Refinancing a home to pull out equity or obtain a lower rate can help you reach your financial goals. Unfortunately, things don't always work out as planned, especially when you don't do enough research or preparation. Here are two mistakes many homeowners make that derail their refinancing dreams and how you can avoid them.
Not Checking for a Prepayment Penalty
You would think banks would be happy to have the loans they provide paid off early. When it comes to mortgages, though, banks generally prefer customers keep them for as long as possible because they make their money on the interest generated on the monthly balance. On a $200,000 loan at 4.25 percent, the bank can make up to $154,196 in interest over 30 years. So, you can understand why the bank may want to discourage homeowners from paying the mortgages off early.
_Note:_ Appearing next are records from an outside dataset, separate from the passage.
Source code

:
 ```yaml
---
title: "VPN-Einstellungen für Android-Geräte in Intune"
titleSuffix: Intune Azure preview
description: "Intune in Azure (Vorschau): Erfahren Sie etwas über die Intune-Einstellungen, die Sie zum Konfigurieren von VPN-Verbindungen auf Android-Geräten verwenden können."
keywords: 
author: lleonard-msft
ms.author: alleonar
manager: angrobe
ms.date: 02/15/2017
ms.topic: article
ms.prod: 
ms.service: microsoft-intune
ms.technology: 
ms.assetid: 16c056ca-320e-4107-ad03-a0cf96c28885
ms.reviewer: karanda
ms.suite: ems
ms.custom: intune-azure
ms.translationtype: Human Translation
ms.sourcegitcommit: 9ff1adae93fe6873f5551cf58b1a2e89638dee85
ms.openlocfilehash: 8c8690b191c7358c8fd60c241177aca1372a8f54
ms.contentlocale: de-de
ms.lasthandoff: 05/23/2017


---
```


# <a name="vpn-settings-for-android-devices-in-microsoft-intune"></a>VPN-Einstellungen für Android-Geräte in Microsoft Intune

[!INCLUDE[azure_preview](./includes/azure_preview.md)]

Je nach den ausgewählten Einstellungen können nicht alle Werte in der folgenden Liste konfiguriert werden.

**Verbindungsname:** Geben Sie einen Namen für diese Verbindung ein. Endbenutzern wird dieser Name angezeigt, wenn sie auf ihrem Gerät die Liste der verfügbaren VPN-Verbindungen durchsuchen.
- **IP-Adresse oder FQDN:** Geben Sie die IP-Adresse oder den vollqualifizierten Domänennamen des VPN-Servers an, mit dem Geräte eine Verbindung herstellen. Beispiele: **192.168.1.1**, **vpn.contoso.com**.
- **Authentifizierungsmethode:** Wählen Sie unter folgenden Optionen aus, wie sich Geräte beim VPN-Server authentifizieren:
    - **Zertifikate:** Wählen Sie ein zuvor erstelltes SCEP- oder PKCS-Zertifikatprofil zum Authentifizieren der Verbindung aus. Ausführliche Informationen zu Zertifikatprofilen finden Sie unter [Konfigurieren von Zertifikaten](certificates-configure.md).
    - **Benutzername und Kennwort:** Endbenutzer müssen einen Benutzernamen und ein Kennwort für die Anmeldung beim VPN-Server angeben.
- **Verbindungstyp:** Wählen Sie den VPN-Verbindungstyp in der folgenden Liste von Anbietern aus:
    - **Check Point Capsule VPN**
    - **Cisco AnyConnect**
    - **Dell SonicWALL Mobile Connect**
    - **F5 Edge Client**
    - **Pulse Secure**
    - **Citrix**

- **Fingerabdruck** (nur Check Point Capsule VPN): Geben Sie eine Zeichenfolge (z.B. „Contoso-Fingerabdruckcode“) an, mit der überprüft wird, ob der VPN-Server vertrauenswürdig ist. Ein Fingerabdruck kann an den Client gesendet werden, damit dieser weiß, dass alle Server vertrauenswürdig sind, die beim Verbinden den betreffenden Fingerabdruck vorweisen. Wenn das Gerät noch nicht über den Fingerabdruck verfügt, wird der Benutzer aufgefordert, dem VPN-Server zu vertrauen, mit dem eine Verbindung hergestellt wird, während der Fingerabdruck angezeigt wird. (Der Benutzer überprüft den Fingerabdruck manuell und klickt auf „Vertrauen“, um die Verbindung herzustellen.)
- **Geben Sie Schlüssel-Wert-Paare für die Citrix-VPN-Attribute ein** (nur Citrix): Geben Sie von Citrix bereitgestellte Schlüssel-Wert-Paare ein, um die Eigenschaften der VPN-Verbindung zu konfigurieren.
To that end, many banks institute a prepayment penalty to help them recoup some of the money they lose when homeowners pay their loans off before the 30 years is up. The prepay penalty may only apply if you refinance the home or may also be charged when you sell the house. The exact amount you're charged varies, but it's usually a percentage of the balance on your loan at the time it's paid off (e.g. 3 percent of $150,000).
The good news is, the prepay penalty is usually only valid for a certain number of years. For instance, you may only be charged the fee if you refinance the home within the first 2 to 5 years of ownership. After that, you'll be able to sell or refinance with no problem.
Check your mortgage paperwork to determine if you will be penalized for paying your home off early and what the rules are. You can still refinance your home even though you have to pay the penalty. However, you need to be sure what you gain outweighs what you'll lose.
Not Checking for Seasoning Requirements
Theoretically, you could refinance your home the day after closing on it. In reality, many banks and loan programs require you to season your mortgage for a number of months before they will approve your application for refinancing. This means you must have had the mortgage and paid on it for a minimum number of months before you'll be eligible to refinance. For instance, to refinance an FHA loan, the FHA requires the mortgage have been active for at least 210 days (about 7 months).
Most lenders require you to have had your loan for at least a year. However, some don't have a seasoning requirement at all. Thus, it's important to shop around and ask about this issue to ensure you get a lender that meets your needs.